→ The task: From the entries that follow, copy each line in which "right" appears.
Segment Start: Provided entries
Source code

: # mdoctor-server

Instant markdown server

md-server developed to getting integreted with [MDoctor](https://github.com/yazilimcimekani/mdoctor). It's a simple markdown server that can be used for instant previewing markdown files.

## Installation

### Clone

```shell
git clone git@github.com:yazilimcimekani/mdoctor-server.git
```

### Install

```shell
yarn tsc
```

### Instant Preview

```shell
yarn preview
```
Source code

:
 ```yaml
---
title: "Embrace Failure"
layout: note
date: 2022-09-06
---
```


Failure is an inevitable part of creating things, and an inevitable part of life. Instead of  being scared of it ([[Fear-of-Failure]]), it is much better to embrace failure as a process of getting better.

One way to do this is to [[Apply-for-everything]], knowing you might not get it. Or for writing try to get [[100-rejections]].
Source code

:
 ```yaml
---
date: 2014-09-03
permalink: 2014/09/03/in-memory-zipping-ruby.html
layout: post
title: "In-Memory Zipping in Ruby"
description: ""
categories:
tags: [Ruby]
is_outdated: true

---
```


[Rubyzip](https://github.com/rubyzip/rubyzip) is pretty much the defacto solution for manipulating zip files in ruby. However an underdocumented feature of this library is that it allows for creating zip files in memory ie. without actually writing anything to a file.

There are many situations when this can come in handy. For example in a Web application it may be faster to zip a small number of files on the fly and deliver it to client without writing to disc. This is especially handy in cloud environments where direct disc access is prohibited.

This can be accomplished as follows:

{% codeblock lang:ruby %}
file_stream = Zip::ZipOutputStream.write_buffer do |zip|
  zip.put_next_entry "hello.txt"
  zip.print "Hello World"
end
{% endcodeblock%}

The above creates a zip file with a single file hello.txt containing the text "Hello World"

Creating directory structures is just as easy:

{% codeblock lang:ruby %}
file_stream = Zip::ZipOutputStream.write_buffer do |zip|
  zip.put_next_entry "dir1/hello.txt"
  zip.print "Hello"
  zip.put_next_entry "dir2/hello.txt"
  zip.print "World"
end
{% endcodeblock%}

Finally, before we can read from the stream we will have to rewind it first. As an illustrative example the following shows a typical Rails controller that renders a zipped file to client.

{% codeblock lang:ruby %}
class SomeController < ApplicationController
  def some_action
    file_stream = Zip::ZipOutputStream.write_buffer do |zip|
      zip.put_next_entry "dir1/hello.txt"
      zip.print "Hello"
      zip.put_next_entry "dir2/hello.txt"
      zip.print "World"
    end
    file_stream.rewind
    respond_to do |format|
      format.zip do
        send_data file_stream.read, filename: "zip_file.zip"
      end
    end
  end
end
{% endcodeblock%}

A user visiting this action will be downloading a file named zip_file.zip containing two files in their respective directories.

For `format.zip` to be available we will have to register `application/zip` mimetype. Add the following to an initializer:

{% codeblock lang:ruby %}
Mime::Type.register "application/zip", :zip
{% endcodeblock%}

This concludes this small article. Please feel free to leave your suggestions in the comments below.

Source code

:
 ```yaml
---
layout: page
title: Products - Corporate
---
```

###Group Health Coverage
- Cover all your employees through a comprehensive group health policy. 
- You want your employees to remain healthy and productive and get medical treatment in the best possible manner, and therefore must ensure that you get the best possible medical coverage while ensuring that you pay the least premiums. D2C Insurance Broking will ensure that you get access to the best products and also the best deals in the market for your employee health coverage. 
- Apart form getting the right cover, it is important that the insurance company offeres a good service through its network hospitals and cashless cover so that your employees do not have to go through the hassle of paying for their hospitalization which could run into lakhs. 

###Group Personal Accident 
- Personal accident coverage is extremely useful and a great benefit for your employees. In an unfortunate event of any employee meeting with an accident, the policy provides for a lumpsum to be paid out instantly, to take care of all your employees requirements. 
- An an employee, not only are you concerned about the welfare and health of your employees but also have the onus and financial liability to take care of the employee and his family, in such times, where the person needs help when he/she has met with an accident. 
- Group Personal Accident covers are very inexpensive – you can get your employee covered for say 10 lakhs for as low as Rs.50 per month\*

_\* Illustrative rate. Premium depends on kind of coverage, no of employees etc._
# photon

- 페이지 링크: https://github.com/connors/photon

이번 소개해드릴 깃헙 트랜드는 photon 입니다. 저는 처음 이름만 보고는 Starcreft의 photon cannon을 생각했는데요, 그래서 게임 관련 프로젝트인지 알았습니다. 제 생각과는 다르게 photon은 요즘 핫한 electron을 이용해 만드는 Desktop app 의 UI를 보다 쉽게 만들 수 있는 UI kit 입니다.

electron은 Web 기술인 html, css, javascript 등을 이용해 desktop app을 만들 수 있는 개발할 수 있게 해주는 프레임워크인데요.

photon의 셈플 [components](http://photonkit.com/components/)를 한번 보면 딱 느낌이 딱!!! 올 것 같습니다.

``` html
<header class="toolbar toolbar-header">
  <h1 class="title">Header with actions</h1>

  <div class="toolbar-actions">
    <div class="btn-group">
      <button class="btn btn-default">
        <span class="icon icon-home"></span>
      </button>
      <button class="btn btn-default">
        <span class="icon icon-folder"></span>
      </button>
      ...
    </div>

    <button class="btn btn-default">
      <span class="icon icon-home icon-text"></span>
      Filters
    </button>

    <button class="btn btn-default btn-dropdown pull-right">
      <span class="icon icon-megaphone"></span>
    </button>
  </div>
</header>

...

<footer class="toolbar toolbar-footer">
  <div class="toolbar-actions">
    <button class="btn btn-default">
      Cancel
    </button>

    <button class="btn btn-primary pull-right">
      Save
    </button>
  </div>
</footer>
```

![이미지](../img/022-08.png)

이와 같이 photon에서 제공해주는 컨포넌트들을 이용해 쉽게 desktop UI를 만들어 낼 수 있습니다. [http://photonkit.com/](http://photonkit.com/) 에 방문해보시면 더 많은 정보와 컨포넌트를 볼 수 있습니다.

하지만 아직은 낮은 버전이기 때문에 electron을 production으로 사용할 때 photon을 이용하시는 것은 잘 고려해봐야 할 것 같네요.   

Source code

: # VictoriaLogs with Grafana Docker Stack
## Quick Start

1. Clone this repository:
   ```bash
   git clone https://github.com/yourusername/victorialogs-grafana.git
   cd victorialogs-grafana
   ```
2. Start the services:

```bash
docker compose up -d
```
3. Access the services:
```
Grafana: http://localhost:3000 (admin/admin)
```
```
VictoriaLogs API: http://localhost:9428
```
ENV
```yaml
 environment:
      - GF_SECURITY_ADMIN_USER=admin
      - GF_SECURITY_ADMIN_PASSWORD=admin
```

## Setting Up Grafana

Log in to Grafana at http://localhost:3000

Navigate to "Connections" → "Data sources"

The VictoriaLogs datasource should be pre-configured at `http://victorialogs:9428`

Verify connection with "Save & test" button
Segment End: Provided entries
→ Exercise output:
- Apart form getting the right cover, it is important that the insurance company offeres a good service through its network hospitals and cashless cover so that your employees do not have to go through the hassle of paying for their hospitalization which could run into lakhs. 
    <button class="btn btn-default btn-dropdown pull-right">
    <button class="btn btn-primary pull-right">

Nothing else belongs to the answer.